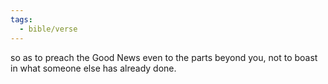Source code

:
 ```yaml
---
tags:
  - bible/verse
---
```

so as to preach the Good News even to the parts beyond you, not to boast in what someone else has already done.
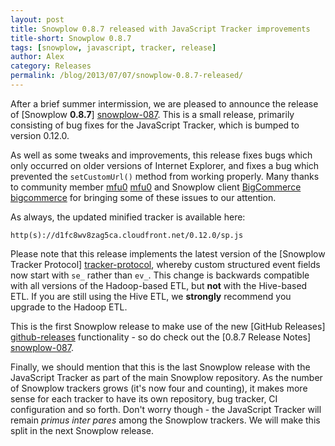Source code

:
 ```yaml
---
layout: post
title: Snowplow 0.8.7 released with JavaScript Tracker improvements
title-short: Snowplow 0.8.7
tags: [snowplow, javascript, tracker, release]
author: Alex
category: Releases
permalink: /blog/2013/07/07/snowplow-0.8.7-released/
---
```


After a brief summer intermission, we are pleased to announce the release of [Snowplow **0.8.7**] [snowplow-087]. This is a small release, primarily consisting of bug fixes for the JavaScript Tracker, which is bumped to version 0.12.0.

As well as some tweaks and improvements, this release fixes bugs which only occurred on older versions of Internet Explorer, and fixes a bug which prevented the `setCustomUrl()` method from working properly. Many thanks to community member [mfu0] [mfu0] and Snowplow client [BigCommerce] [bigcommerce] for bringing some of these issues to our attention.

As always, the updated minified tracker is available here:

    http(s)://d1fc8wv8zag5ca.cloudfront.net/0.12.0/sp.js

Please note that this release implements the latest version of the [Snowplow Tracker Protocol] [tracker-protocol], whereby custom structured event fields now start with `se_` rather than `ev_`. This change is backwards compatible with all versions of the Hadoop-based ETL, but **not** with the Hive-based ETL. If you are still using the Hive ETL, we **strongly** recommend you upgrade to the Hadoop ETL.

This is the first Snowplow release to make use of the new [GitHub Releases] [github-releases] functionality - so do check out the [0.8.7 Release Notes] [snowplow-087].

Finally, we should mention that this is the last Snowplow release with the JavaScript Tracker as part of the main Snowplow repository. As the number of Snowplow trackers grows (it's now four and counting), it makes more sense for each tracker to have its own repository, bug tracker, CI configuration and so forth. Don't worry though - the JavaScript Tracker will remain _primus inter pares_ among the Snowplow trackers. We will make this split in the next Snowplow release.

[snowplow-087]: https://github.com/snowplow/snowplow/releases/0.8.7
[bigcommerce]: http://www.bigcommerce.com/
[mfu0]: https://github.com/mfu0
[tracker-protocol]: https://github.com/snowplow/snowplow/wiki/snowplow-tracker-protocol
[github-releases]: https://github.com/blog/1547-release-your-software
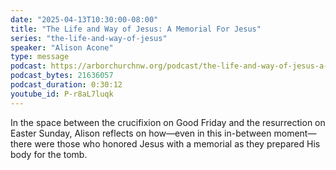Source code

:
 ```yaml
---
date: "2025-04-13T10:30:00-08:00"
title: "The Life and Way of Jesus: A Memorial For Jesus"
series: "the-life-and-way-of-jesus"
speaker: "Alison Acone"
type: message
podcast: https://arborchurchnw.org/podcast/the-life-and-way-of-jesus-a-memorial-for-jesus.mp3
podcast_bytes: 21636057
podcast_duration: 0:30:12
youtube_id: P-r8aL7luqk
---
```


In the space between the crucifixion on Good Friday and the resurrection on Easter Sunday, Alison reflects on how—even in this in-between moment—there were those who honored Jesus with a memorial as they prepared His body for the tomb.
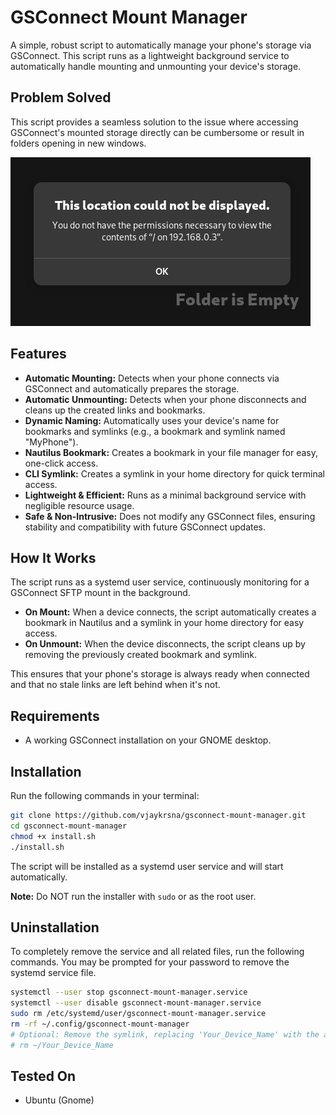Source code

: # GSConnect Mount Manager

A simple, robust script to automatically manage your phone's storage via GSConnect. This script runs as a lightweight background service to automatically handle mounting and unmounting your device's storage.

## Problem Solved

This script provides a seamless solution to the issue where accessing GSConnect's mounted storage directly can be cumbersome or result in folders opening in new windows.

![error](./error.png)

## Features

- **Automatic Mounting:** Detects when your phone connects via GSConnect and automatically prepares the storage.
- **Automatic Unmounting:** Detects when your phone disconnects and cleans up the created links and bookmarks.
- **Dynamic Naming:** Automatically uses your device's name for bookmarks and symlinks (e.g., a bookmark and symlink named "MyPhone").
- **Nautilus Bookmark:** Creates a bookmark in your file manager for easy, one-click access.
- **CLI Symlink:** Creates a symlink in your home directory for quick terminal access.
- **Lightweight & Efficient:** Runs as a minimal background service with negligible resource usage.
- **Safe & Non-Intrusive:** Does not modify any GSConnect files, ensuring stability and compatibility with future GSConnect updates.

## How It Works

The script runs as a systemd user service, continuously monitoring for a GSConnect SFTP mount in the background.

- **On Mount:** When a device connects, the script automatically creates a bookmark in Nautilus and a symlink in your home directory for easy access.
- **On Unmount:** When the device disconnects, the script cleans up by removing the previously created bookmark and symlink.

This ensures that your phone's storage is always ready when connected and that no stale links are left behind when it's not.

## Requirements

- A working GSConnect installation on your GNOME desktop.

## Installation

Run the following commands in your terminal:
```bash
git clone https://github.com/vjaykrsna/gsconnect-mount-manager.git
cd gsconnect-mount-manager
chmod +x install.sh
./install.sh
```
The script will be installed as a systemd user service and will start automatically.

**Note:** Do NOT run the installer with `sudo` or as the root user.

## Uninstallation

To completely remove the service and all related files, run the following commands. You may be prompted for your password to remove the systemd service file.
```bash
systemctl --user stop gsconnect-mount-manager.service
systemctl --user disable gsconnect-mount-manager.service
sudo rm /etc/systemd/user/gsconnect-mount-manager.service
rm -rf ~/.config/gsconnect-mount-manager
# Optional: Remove the symlink, replacing 'Your_Device_Name' with the actual name
# rm ~/Your_Device_Name
```

## Tested On

- Ubuntu (Gnome)
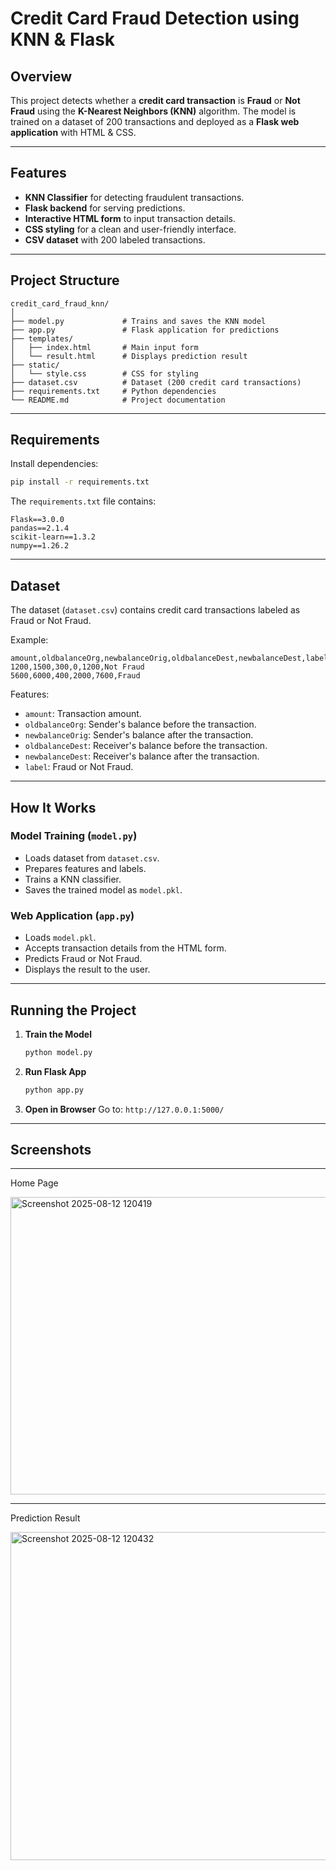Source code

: # Credit Card Fraud Detection using KNN & Flask

## Overview

This project detects whether a **credit card transaction** is **Fraud** or **Not Fraud** using the **K-Nearest Neighbors (KNN)** algorithm. The model is trained on a dataset of 200 transactions and deployed as a **Flask web application** with HTML & CSS.

-----

## Features

  - **KNN Classifier** for detecting fraudulent transactions.
  - **Flask backend** for serving predictions.
  - **Interactive HTML form** to input transaction details.
  - **CSS styling** for a clean and user-friendly interface.
  - **CSV dataset** with 200 labeled transactions.

-----

## Project Structure

```
credit_card_fraud_knn/
│
├── model.py             # Trains and saves the KNN model
├── app.py               # Flask application for predictions
├── templates/
│   ├── index.html       # Main input form
│   └── result.html      # Displays prediction result
├── static/
│   └── style.css        # CSS for styling
├── dataset.csv          # Dataset (200 credit card transactions)
├── requirements.txt     # Python dependencies
└── README.md            # Project documentation
```

-----

## Requirements

Install dependencies:

```bash
pip install -r requirements.txt
```

The `requirements.txt` file contains:

```
Flask==3.0.0
pandas==2.1.4
scikit-learn==1.3.2
numpy==1.26.2
```

-----

## Dataset

The dataset (`dataset.csv`) contains credit card transactions labeled as Fraud or Not Fraud.

Example:

```
amount,oldbalanceOrg,newbalanceOrig,oldbalanceDest,newbalanceDest,label
1200,1500,300,0,1200,Not Fraud
5600,6000,400,2000,7600,Fraud
```

Features:

  - `amount`: Transaction amount.
  - `oldbalanceOrg`: Sender's balance before the transaction.
  - `newbalanceOrig`: Sender's balance after the transaction.
  - `oldbalanceDest`: Receiver's balance before the transaction.
  - `newbalanceDest`: Receiver's balance after the transaction.
  - `label`: Fraud or Not Fraud.

-----

## How It Works

### Model Training (`model.py`)

  - Loads dataset from `dataset.csv`.
  - Prepares features and labels.
  - Trains a KNN classifier.
  - Saves the trained model as `model.pkl`.

### Web Application (`app.py`)

  - Loads `model.pkl`.
  - Accepts transaction details from the HTML form.
  - Predicts Fraud or Not Fraud.
  - Displays the result to the user.

-----

## Running the Project

1.  **Train the Model**
    ```bash
    python model.py
    ```
2.  **Run Flask App**
    ```bash
    python app.py
    ```
3.  **Open in Browser**
    Go to: `http://127.0.0.1:5000/`

-----

## Screenshots
---
Home Page

<img width="661" height="476" alt="Screenshot 2025-08-12 120419" src="https://github.com/user-attachments/assets/ab714bd6-ad00-4b2d-b99e-52e07351e0da" />

---
Prediction Result

<img width="624" height="525" alt="Screenshot 2025-08-12 120432" src="https://github.com/user-attachments/assets/f7a92d9e-e636-4490-be31-1780f14dbb8a" />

> Work task: Print exactly the lines of the listing above starting at the line containing "A simple, robust" and ending at the line containing "## Problem Solved", both included.

> Exercise output:
A simple, robust script to automatically manage your phone's storage via GSConnect. This script runs as a lightweight background service to automatically handle mounting and unmounting your device's storage.

## Problem Solved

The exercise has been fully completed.